В риторике различают протозевгму (реализованный член находится в первом предложении), гипозевгму (реализованный член – в последнем предложении) и месозевгму (реализованный член – в среднем предложении).
Наиболее типична протозевгма:
«Перед нами трое подсудимых. Один из них старик, уже окончивший свою жизнь, другой – молодой человек, третья – женщина средних, лет» (А.Ф. Кони).
Иногда зевгма используется в комических целях. В этом случае за одинаково оформленными синтаксическими отношениями стоит смысловая разнородность. Особенно часто это одновременная реализация фразеологически связанных и свободных значений слова, например: «Шел дождь и студент». «Шел дождь» – фразеологически связанное значение, «шел студент» – свободное. «Один человек ел хлеб с маслом, другой – с удовольствием». Оба значения свободные, но они разнородны: значение совместности (с маслом) и качественная характеристика (с удовольствием).

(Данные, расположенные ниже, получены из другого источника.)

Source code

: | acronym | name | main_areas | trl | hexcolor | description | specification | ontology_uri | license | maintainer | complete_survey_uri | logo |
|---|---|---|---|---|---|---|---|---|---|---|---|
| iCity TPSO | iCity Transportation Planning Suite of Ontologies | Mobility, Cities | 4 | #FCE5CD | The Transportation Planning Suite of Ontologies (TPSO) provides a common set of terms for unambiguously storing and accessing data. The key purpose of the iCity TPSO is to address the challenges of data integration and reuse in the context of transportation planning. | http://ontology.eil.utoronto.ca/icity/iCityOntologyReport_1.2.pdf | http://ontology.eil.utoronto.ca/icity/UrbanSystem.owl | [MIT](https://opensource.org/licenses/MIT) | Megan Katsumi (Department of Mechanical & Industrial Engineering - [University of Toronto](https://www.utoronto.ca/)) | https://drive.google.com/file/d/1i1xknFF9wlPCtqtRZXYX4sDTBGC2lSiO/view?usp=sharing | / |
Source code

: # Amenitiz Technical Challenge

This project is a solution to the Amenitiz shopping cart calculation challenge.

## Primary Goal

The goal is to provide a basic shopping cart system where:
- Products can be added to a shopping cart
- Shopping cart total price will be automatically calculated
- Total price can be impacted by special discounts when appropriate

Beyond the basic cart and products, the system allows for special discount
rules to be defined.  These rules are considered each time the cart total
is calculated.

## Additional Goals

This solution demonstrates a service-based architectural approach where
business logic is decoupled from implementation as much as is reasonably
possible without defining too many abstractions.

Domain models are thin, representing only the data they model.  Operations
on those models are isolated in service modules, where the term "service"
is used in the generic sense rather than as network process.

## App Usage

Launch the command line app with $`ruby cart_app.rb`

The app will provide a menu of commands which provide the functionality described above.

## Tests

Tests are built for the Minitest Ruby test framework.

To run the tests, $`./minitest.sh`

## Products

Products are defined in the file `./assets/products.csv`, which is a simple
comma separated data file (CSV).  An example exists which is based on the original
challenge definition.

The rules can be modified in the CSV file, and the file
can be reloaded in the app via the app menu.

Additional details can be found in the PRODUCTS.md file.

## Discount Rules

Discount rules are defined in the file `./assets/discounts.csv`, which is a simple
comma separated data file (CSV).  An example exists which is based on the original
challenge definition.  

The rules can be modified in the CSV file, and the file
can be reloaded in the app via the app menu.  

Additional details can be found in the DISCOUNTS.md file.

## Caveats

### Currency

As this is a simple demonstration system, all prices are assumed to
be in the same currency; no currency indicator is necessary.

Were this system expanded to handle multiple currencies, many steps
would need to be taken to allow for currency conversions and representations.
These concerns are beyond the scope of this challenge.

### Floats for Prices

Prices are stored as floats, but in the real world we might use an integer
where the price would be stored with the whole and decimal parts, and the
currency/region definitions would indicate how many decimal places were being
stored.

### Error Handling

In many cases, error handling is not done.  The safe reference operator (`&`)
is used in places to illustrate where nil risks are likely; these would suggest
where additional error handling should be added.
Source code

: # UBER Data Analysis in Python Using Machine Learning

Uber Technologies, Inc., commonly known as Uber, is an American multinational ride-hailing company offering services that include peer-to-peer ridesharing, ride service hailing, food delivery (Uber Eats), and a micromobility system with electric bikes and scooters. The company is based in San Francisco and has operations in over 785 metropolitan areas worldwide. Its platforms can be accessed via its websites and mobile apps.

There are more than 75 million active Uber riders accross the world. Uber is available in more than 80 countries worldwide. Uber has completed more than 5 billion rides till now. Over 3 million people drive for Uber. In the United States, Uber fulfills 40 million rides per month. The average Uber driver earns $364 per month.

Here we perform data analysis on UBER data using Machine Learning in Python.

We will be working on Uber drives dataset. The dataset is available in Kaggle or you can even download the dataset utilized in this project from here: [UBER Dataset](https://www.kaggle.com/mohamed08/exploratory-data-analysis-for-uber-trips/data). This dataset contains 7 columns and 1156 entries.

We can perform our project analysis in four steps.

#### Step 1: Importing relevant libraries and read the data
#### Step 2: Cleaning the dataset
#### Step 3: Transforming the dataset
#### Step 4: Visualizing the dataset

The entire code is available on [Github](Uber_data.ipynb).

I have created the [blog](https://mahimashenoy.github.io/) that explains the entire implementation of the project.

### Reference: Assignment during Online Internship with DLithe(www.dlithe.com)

Комическая реализация зевгмы тоже может использоваться в риторических целях:
«Майор этот с самого начала тихонько сидел в углу комнаты, имея при себе цепкий взгляд и черные артиллерийские петлицы» (В. Шендерович)
Пропуск союзов называется бессоюзием, или асиндетоном.
«Никто не слушает того, что я кричу, о чем умоляю людей, но я все-таки не перестаю и не перестану обличать, кричать, умолять все об одном и том же до последней минуты моей жизни, которой теперь немного осталось» (Л.Н. Толстой).
«Обличать, кричать, умолять» – бессоюзие, придающее энергию всей фразе. Бессоюзие противостоит многосоюзию. Для того чтобы бессоюзие стало ощутимым, достаточно последний однородный член присоединить без союза «и». Даже пара однородных членов способна образовать бессоюзие, создать особый ритм.
«Организация Красной Армии, ее усиление остаются, по-прежнему, нашей задачей» (В.И. Ленин). Перед нами пример самого ординарного бессоюзия. С союзом предложение теряет всю свою энергичность: «Организация Красной Армии и ее усиление по-прежнему остаются нашей задачей».